_TASK INSTRUCTIONS_
What you give back from the listing below should be an exact copy of the lines from the one with "<td>Conv5</td><td>--</td><td>--</td><td>2* latent_dim</td></tr>" down to the one with "- **Reduced CI", and it should contain no pictures.

_EXTRACTED RECORDS_
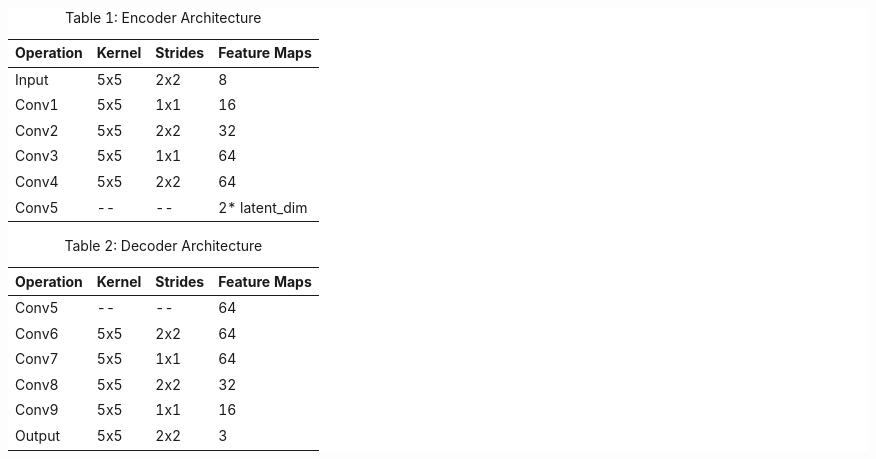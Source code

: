 <div class="d-flex justify-content-around">
            <div>
            <table id="tab2" class="table table-border text-center">
                <caption class="text-center">Table 1: Encoder Architecture</caption>
                <thead>
                <tr>
                    <th>Operation</th>
                    <th>Kernel</th>
                    <th>Strides</th>
                    <th>Feature Maps</th>
                </tr>
                </thead>
                <tbody>
                <tr>
                    <td>Input</td><td>5x5</td><td>2x2</td><td>8</td></tr>
                <tr>
                    <td>Conv1</td><td>5x5</td><td>1x1</td><td>16</td></tr>
                <tr>
                    <td>Conv2</td><td>5x5</td><td>2x2</td><td>32</td></tr>
                <tr>
                    <td>Conv3</td><td>5x5</td><td>1x1</td><td>64</td></tr>
                <tr>
                    <td>Conv4</td><td>5x5</td><td>2x2</td><td>64</td></tr>
                <tr>
                    <td>Conv5</td><td>--</td><td>--</td><td>2* latent_dim</td></tr>
                </tbody>
            </table>
            </div>
            <div>
            <table id="tab3" class="table table-border text-center">
                <caption class="text-center">Table 2: Decoder Architecture</caption>
                <thead>
                <tr>
                    <th>Operation</th>
                    <th>Kernel</th>
                    <th>Strides</th>
                    <th>Feature Maps</th>
                </tr>
                </thead>
                <tbody>
                <tr>
                    <td>Conv5</td><td>--</td><td>--</td><td>64</td></tr>
                <tr>
                    <td>Conv6</td><td>5x5</td><td>2x2</td><td>64</td></tr>
                <tr>
                    <td>Conv7</td><td>5x5</td><td>1x1</td><td>64</td></tr>
                <tr>
                    <td>Conv8</td><td>5x5</td><td>2x2</td><td>32</td></tr>
                <tr>
                    <td>Conv9</td><td>5x5</td><td>1x1</td><td>16</td></tr>
                <tr>
                    <td>Output</td><td>5x5</td><td>2x2</td><td>3</td></tr>
                </tbody>
            </table>
        </div>
        </div>
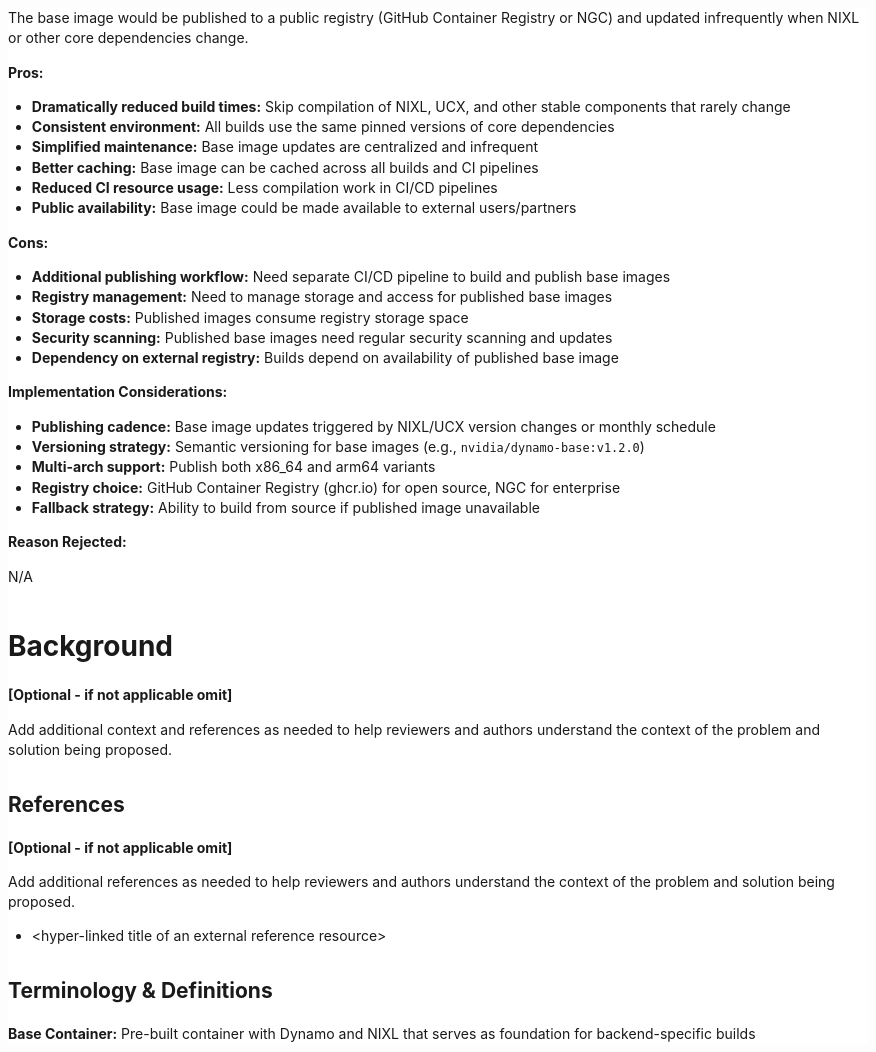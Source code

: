 The base image would be published to a public registry (GitHub Container Registry or NGC) and updated infrequently when NIXL or other core dependencies change.

**Pros:**

- **Dramatically reduced build times:** Skip compilation of NIXL, UCX, and other stable components that rarely change
- **Consistent environment:** All builds use the same pinned versions of core dependencies
- **Simplified maintenance:** Base image updates are centralized and infrequent
- **Better caching:** Base image can be cached across all builds and CI pipelines
- **Reduced CI resource usage:** Less compilation work in CI/CD pipelines
- **Public availability:** Base image could be made available to external users/partners

**Cons:**

- **Additional publishing workflow:** Need separate CI/CD pipeline to build and publish base images
- **Registry management:** Need to manage storage and access for published base images
- **Storage costs:** Published images consume registry storage space
- **Security scanning:** Published base images need regular security scanning and updates
- **Dependency on external registry:** Builds depend on availability of published base image

**Implementation Considerations:**

- **Publishing cadence:** Base image updates triggered by NIXL/UCX version changes or monthly schedule
- **Versioning strategy:** Semantic versioning for base images (e.g., `nvidia/dynamo-base:v1.2.0`)
- **Multi-arch support:** Publish both x86_64 and arm64 variants
- **Registry choice:** GitHub Container Registry (ghcr.io) for open source, NGC for enterprise
- **Fallback strategy:** Ability to build from source if published image unavailable

**Reason Rejected:**

N/A

# Background

**\[Optional \- if not applicable omit\]**

Add additional context and references as needed to help reviewers and authors understand the context of the problem and solution being proposed.

## References

**\[Optional \- if not applicable omit\]**

Add additional references as needed to help reviewers and authors understand the context of the problem and solution being proposed.

* \<hyper-linked title of an external reference resource\>

## Terminology & Definitions

**Base Container:** Pre-built container with Dynamo and NIXL that serves as foundation for backend-specific builds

_EXPECTED ANSWER_
                    <td>Conv5</td><td>--</td><td>--</td><td>2* latent_dim</td></tr>
                </tbody>
            </table>
            </div>
            <div>
            <table id="tab3" class="table table-border text-center">
                <caption class="text-center">Table 2: Decoder Architecture</caption>
                <thead>
                <tr>
                    <th>Operation</th>
                    <th>Kernel</th>
                    <th>Strides</th>
                    <th>Feature Maps</th>
                </tr>
                </thead>
                <tbody>
                <tr>
                    <td>Conv5</td><td>--</td><td>--</td><td>64</td></tr>
                <tr>
                    <td>Conv6</td><td>5x5</td><td>2x2</td><td>64</td></tr>
                <tr>
                    <td>Conv7</td><td>5x5</td><td>1x1</td><td>64</td></tr>
                <tr>
                    <td>Conv8</td><td>5x5</td><td>2x2</td><td>32</td></tr>
                <tr>
                    <td>Conv9</td><td>5x5</td><td>1x1</td><td>16</td></tr>
                <tr>
                    <td>Output</td><td>5x5</td><td>2x2</td><td>3</td></tr>
                </tbody>
            </table>
        </div>
        </div>
Source code

: The base image would be published to a public registry (GitHub Container Registry or NGC) and updated infrequently when NIXL or other core dependencies change.

**Pros:**

- **Dramatically reduced build times:** Skip compilation of NIXL, UCX, and other stable components that rarely change
- **Consistent environment:** All builds use the same pinned versions of core dependencies
- **Simplified maintenance:** Base image updates are centralized and infrequent
- **Better caching:** Base image can be cached across all builds and CI pipelines
- **Reduced CI resource usage:** Less compilation work in CI/CD pipelines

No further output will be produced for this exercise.